◆ ACTIVITY: Your copy should contain exactly the lines from the start of the material through the line containing "característica de um", and no pictures.

DATASET EXTRACT section start

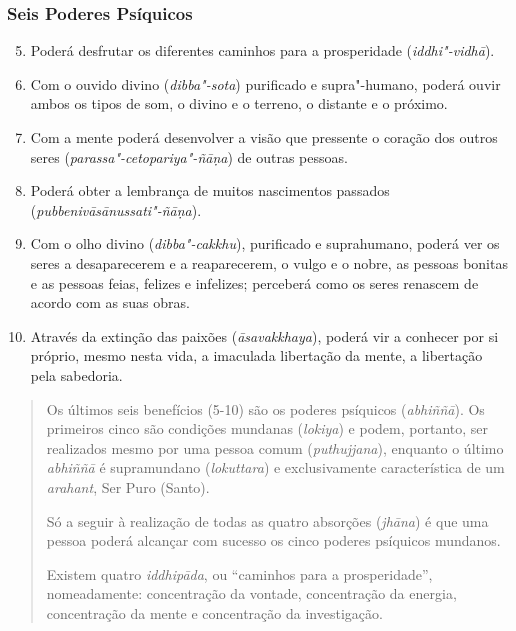 \clearpage

\subsubsection{Seis Poderes Psíquicos}


\begin{enumerate}
  \setcounter{enumi}{4}
  \item Poderá desfrutar os diferentes caminhos para a prosperidade (\emph{iddhi"-vidhā}).

  \item Com o ouvido divino (\emph{dibba"-sota}) purificado e supra"-humano,
        poderá ouvir ambos os tipos de som, o divino e o terreno, o distante e o
        próximo.

  \item Com a mente poderá desenvolver a visão que pressente o coração dos
        outros seres (\emph{parassa"-cetopariya"-ñāṇa}) de outras pessoas.

  \item Poderá obter a lembrança de muitos nascimentos passados
        (\emph{pubbenivāsānussati"-ñāṇa}).

  \item Com o olho divino (\emph{dibba"-cakkhu}), purificado e suprahumano,
        poderá ver os seres a desaparecerem e a reaparecerem, o vulgo e o nobre,
        as pessoas bonitas e as pessoas feias, felizes e infelizes; perceberá
        como os seres renascem de acordo com as suas obras.

  \item Através da extinção das paixões (\emph{āsavakkhaya}), poderá vir a
        conhecer por si próprio, mesmo nesta vida, a imaculada libertação da
        mente, a libertação pela sabedoria.
\end{enumerate}


\begin{quote}
  Os últimos seis benefícios (5-10) são os poderes psíquicos (\emph{abhiññā}).
  Os primeiros cinco são condições mundanas (\emph{lokiya}) e podem, portanto,
  ser realizados mesmo por uma pessoa comum (\emph{puthujjana}), enquanto o
  último \emph{abhiññā} é supramundano (\emph{lokuttara}) e exclusivamente
  característica de um \emph{arahant}, Ser Puro (Santo).

  Só a seguir à realização de todas as quatro absorções (\emph{jhāna}) é que uma
  pessoa poderá alcançar com sucesso os cinco poderes psíquicos mundanos.

  Existem quatro \emph{iddhipāda}, ou “caminhos para a prosperidade”,
  nomeadamente: concentração da vontade, concentração da energia, concentração
  da mente e concentração da investigação.
\end{quote}

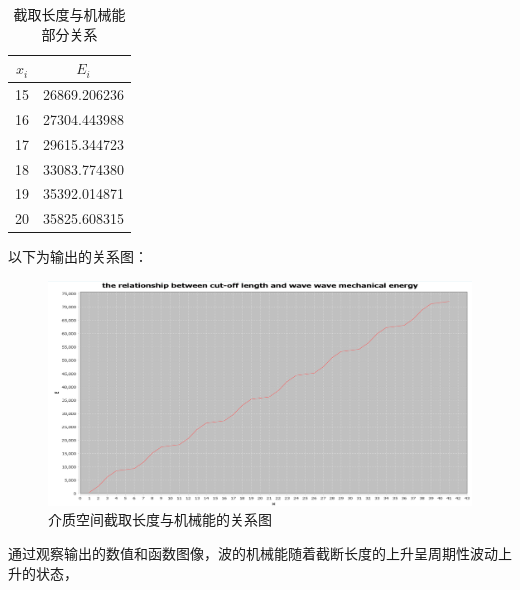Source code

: \documentclass[lang=cn,a4paper,newtx]{elegantpaper}
\begin{document}
\begin{table}[ht]
  \centering
  \begin{tabular}{|c|c|}
  \hline
      $x_i$ & $E_i$ \\ \hline
      15 & 26869.206236 \\ \hline
      16 & 27304.443988 \\ \hline
      17 & 29615.344723 \\ \hline
      18 & 33083.774380 \\ \hline
      19 & 35392.014871 \\ \hline
      20 & 35825.608315 \\ \hline
  \end{tabular}
  \caption{截取长度与机械能部分关系}
\end{table}
以下为输出的关系图：
\begin{figure}[htbp]
  \centering
  \includegraphics[width=\textwidth]{./image/functionRelationChart}
  \caption{介质空间截取长度与机械能的关系图}
\end{figure}

通过观察输出的数值和函数图像，波的机械能随着截断长度的上升呈周期性波动上升的状态，
\end{document}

DATASET EXTRACT section end

◆ SOLUTION:
 \clearpage

\subsubsection{Seis Poderes Psíquicos}


\begin{enumerate}
  \setcounter{enumi}{4}
  \item Poderá desfrutar os diferentes caminhos para a prosperidade (\emph{iddhi"-vidhā}).

  \item Com o ouvido divino (\emph{dibba"-sota}) purificado e supra"-humano,
        poderá ouvir ambos os tipos de som, o divino e o terreno, o distante e o
        próximo.

  \item Com a mente poderá desenvolver a visão que pressente o coração dos
        outros seres (\emph{parassa"-cetopariya"-ñāṇa}) de outras pessoas.

  \item Poderá obter a lembrança de muitos nascimentos passados
        (\emph{pubbenivāsānussati"-ñāṇa}).

  \item Com o olho divino (\emph{dibba"-cakkhu}), purificado e suprahumano,
        poderá ver os seres a desaparecerem e a reaparecerem, o vulgo e o nobre,
        as pessoas bonitas e as pessoas feias, felizes e infelizes; perceberá
        como os seres renascem de acordo com as suas obras.

  \item Através da extinção das paixões (\emph{āsavakkhaya}), poderá vir a
        conhecer por si próprio, mesmo nesta vida, a imaculada libertação da
        mente, a libertação pela sabedoria.
\end{enumerate}


\begin{quote}
  Os últimos seis benefícios (5-10) são os poderes psíquicos (\emph{abhiññā}).
  Os primeiros cinco são condições mundanas (\emph{lokiya}) e podem, portanto,
  ser realizados mesmo por uma pessoa comum (\emph{puthujjana}), enquanto o
  último \emph{abhiññā} é supramundano (\emph{lokuttara}) e exclusivamente
  característica de um \emph{arahant}, Ser Puro (Santo).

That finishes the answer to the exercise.